Make this rich and creamy no-bake Butterfinger Pie using a chocolate Oreo crust. This simple candy dessert comes together quickly and is perfect for potlucks or family gatherings.
Prepare the crust: Combine the chocolate cookie crumbs and melted butter in a medium bowl. Press the mixture firmly into the bottom and up the sides of a 9-inch pie plate. Place the crust in the freezer while you prepare the filling.
Make the filling base: In a large bowl, beat the softened cream cheese with 1 cup of powdered sugar until smooth. Beat in the peanut butter until fully combined.
Fold in the topping: Gently fold in the thawed whipped topping until no streaks remain. Fold in 1 cup of the chopped Butterfinger pieces.
Fill the crust: Spoon the peanut butter mixture evenly into the chilled Oreo crust. Spread it out with a spatula.
Chill the pie: Place the pie in the refrigerator to set for at least 2 hours, or until firm. This step is important for a clean slice.
Prepare the whipped topping: In a separate bowl, beat the heavy cream, 2 tablespoons of powdered sugar, and vanilla extract until stiff peaks form.
Top and finish: Spread the homemade whipped cream over the chilled pie filling. Sprinkle the remaining 1/2 cup of chopped Butterfinger pieces over the top.
Serve: Keep the pie refrigerated until ready to serve.

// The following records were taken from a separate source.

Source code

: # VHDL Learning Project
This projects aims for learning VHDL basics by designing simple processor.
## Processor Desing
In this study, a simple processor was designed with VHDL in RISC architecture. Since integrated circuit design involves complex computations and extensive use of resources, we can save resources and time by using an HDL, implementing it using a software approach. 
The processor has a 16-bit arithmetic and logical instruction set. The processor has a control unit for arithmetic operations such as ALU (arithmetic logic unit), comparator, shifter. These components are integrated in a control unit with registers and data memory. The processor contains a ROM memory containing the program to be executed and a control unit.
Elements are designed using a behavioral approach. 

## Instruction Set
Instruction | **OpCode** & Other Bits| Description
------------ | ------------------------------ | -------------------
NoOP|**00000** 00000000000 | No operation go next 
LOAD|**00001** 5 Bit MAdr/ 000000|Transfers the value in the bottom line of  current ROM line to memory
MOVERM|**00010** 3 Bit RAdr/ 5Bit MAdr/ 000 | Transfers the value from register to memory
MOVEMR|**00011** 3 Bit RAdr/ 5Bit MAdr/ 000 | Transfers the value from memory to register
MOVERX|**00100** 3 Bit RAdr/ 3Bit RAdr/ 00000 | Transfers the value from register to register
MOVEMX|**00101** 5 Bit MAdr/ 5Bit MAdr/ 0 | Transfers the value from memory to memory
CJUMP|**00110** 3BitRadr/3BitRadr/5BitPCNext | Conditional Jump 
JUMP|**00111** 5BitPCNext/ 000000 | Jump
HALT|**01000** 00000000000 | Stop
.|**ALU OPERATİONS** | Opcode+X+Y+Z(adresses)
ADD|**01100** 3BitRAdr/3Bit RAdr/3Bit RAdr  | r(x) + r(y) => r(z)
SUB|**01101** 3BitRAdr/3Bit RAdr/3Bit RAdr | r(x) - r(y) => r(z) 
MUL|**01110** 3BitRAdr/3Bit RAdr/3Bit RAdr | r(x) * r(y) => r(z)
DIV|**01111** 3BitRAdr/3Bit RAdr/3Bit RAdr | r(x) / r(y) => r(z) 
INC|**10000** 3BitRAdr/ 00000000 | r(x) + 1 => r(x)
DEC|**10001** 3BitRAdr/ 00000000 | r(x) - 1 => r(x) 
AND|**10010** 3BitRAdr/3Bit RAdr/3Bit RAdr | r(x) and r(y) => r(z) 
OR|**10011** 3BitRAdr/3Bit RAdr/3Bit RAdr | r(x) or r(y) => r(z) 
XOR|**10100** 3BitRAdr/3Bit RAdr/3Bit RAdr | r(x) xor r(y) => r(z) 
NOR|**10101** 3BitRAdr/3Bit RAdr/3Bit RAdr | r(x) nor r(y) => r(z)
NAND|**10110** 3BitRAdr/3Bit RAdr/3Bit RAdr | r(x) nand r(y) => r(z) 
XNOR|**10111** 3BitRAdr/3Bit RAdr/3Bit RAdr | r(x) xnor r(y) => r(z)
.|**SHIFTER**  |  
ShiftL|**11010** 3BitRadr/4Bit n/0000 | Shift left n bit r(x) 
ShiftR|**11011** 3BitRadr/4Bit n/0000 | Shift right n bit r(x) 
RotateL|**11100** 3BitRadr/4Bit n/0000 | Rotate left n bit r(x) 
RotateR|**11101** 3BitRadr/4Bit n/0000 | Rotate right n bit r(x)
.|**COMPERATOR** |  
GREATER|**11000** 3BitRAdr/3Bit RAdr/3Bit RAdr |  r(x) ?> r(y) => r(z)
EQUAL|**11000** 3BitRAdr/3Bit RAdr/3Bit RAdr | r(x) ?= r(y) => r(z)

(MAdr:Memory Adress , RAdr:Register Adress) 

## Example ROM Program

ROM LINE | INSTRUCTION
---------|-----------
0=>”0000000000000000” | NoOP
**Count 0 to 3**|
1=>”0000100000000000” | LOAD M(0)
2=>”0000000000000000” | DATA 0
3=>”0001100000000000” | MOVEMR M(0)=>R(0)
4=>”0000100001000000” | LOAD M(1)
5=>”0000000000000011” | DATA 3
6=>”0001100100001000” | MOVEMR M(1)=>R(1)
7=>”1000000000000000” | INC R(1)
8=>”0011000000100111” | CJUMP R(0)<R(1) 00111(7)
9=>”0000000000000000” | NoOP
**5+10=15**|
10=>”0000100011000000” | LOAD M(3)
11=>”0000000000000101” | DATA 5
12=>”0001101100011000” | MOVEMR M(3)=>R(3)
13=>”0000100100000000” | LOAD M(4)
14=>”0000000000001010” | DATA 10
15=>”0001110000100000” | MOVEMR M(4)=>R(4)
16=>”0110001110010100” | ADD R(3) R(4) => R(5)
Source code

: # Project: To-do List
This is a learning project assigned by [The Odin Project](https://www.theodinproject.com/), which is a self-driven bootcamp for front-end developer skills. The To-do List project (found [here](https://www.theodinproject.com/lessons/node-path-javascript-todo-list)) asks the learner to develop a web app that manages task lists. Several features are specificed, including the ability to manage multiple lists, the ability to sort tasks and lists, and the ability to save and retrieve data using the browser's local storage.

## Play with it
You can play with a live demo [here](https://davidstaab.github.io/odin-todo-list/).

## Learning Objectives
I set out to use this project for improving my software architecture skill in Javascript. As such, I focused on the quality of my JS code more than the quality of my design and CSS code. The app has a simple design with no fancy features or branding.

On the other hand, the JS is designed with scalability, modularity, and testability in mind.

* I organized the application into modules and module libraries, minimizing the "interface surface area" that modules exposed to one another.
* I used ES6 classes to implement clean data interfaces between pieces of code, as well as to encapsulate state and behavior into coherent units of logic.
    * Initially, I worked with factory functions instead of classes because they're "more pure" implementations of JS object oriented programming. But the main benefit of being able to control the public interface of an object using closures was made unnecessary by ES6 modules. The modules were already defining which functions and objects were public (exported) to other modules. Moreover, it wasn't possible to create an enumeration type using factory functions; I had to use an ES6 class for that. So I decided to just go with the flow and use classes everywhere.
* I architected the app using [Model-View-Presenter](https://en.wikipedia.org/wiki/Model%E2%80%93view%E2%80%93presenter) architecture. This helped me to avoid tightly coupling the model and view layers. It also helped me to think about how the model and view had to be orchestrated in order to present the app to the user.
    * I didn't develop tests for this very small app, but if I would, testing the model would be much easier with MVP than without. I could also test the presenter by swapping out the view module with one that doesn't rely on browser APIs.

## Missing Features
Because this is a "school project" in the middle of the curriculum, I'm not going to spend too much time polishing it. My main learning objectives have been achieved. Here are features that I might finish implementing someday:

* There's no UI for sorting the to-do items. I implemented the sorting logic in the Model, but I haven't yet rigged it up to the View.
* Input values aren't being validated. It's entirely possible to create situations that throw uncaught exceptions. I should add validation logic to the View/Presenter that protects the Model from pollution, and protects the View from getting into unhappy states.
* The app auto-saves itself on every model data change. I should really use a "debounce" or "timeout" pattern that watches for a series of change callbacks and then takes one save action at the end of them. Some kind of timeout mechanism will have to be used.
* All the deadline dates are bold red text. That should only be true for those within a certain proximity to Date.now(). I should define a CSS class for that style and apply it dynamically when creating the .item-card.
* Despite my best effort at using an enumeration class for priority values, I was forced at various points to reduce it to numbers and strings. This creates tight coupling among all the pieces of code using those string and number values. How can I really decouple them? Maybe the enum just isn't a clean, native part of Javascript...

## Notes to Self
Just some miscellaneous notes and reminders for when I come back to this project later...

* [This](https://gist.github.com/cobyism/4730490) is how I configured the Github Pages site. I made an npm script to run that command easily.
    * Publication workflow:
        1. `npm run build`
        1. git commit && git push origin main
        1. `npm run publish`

Slice and enjoy this indulgent candy bar treat.
Notes
For the easiest crust, pulse the whole Oreos (cream filling included) in a food processor until fine crumbs form.
If you do not have heavy cream for the topping, you can use an additional container of frozen whipped topping, folding in 1/4 cup of peanut butter for flavor.
You can make this make-ahead dessert up to one day in advance. Keep it covered in the refrigerator.